Note that these mitigations are compensating controls; they do not remove the underlying bug. The only comprehensive fix is to apply the kernel update from your vendor.

---

Why this bug matters to administrators and cloud operators​

Containers and capabilities make local kernel bugs dangerous​

Modern deployment models — containers, orchestrators, and multi‑tenant VMs — routinely blur the traditional “local user” boundary. Containers often run with elevated capabilities for practical reasons (network configuration, routing, etc.). An attacker who gains execution in a container and can obtain CAP_NET_ADMIN (or was granted it by default) may leverage this UAF to break out to the host.
This threat is not hypothetical: many exploit writeups for kernel UAFs focus on container escape as a high‑value target. Operators must reexamine how capabilities are assigned and defaulted in their container images and orchestration templates.

Kernel memory corruption equals reliability risk​

Even where privilege escalation is not achieved, kernel memory corruption can crash the host or disrupt networking, producing severe availability consequences in production environments. Web servers, load balancers, and network functions running on a vulnerable kernel are at risk of service outages if the bug is triggered, intentionally or accidentally. The availability impact alone justifies prioritizing the fix for many operations teams.

---

Responsible disclosure and the upstream response​

The vulnerability’s public handling followed coordinated disclosure norms. The discoverers worked with ZDI and upstream maintainers, fixes were proposed to netfilter-devel and applied in stable kernel trees, and distributors published corresponding advisories and package updates. The open source ecosystem’s rapid reaction minimized the window of mass exploitation, but the usual distribution lag (backports, QA cycles, cloud image refreshes) means some systems remained vulnerable for weeks or months until vendors shipped and operators installed updates.

---

Detection and threat hunting guidance​

Operators hunting for attempts to exploit CVE‑2022‑2586 should look for a combination of signals:

• Unexplained kernel oopses, panics, or repeated reboots that correlate with nftables activity.
• Unusual sequences of nft commands executed by non‑admin users or containers (table creation, cross‑table set manipulation, deletion).
• Sudden and repeated table deletion/creation patterns in logs, especially from service accounts or containerized workloads.
• Network namespace operations or container capability escalations that grant CAP_NET_ADMIN.
• Where allowed by policy, kernel Address Sanitizer (KASAN) or other kernel memory-checking tools may produce reproducible warnings if a PoC is triggered; public PoCs have been used to create KASAN reports.

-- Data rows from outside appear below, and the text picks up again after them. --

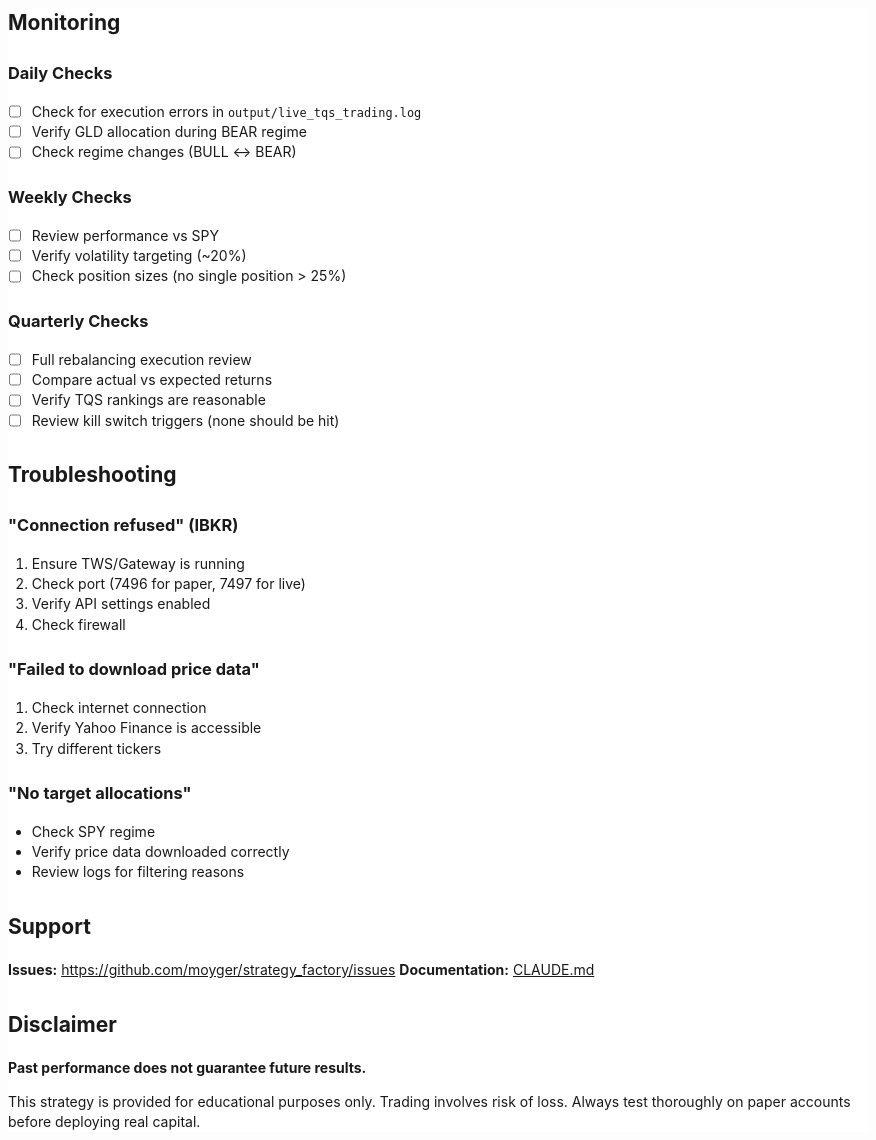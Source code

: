 ## Monitoring

### Daily Checks
- [ ] Check for execution errors in `output/live_tqs_trading.log`
- [ ] Verify GLD allocation during BEAR regime
- [ ] Check regime changes (BULL ↔ BEAR)

### Weekly Checks
- [ ] Review performance vs SPY
- [ ] Verify volatility targeting (~20%)
- [ ] Check position sizes (no single position > 25%)

### Quarterly Checks
- [ ] Full rebalancing execution review
- [ ] Compare actual vs expected returns
- [ ] Verify TQS rankings are reasonable
- [ ] Review kill switch triggers (none should be hit)

## Troubleshooting

### "Connection refused" (IBKR)
1. Ensure TWS/Gateway is running
2. Check port (7496 for paper, 7497 for live)
3. Verify API settings enabled
4. Check firewall

### "Failed to download price data"
1. Check internet connection
2. Verify Yahoo Finance is accessible
3. Try different tickers

### "No target allocations"
- Check SPY regime
- Verify price data downloaded correctly
- Review logs for filtering reasons

## Support

**Issues:** https://github.com/moyger/strategy_factory/issues
**Documentation:** [CLAUDE.md](../CLAUDE.md)

## Disclaimer

**Past performance does not guarantee future results.**

This strategy is provided for educational purposes only. Trading involves risk of loss. Always test thoroughly on paper accounts before deploying real capital.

If you detect suspicious signs, treat them as potential intrusions and follow incident response playbooks: isolate the host, preserve memory and logs, and perform forensic analysis before patching or rebooting (where feasible and safe).

---

Critical analysis — strengths and remaining risks​

Notable strengths in the ecosystem’s response​

• The vulnerability received prompt attention from upstream maintainers and distributors; patches were produced and backported to stable branches and packaged kernels.
• Multiple vendor advisories provide clear upgrade paths and fixed package versions for diverse environments (enterprise Linux, cloud images, and distributions).
• The public writeups and PoCs give defenders the technical detail needed to detect and mitigate risk proactively.

These actions demonstrate the advantage of open, coordinated disclosure: code owners, vendors, and defenders can act quickly once a serious kernel bug is reported.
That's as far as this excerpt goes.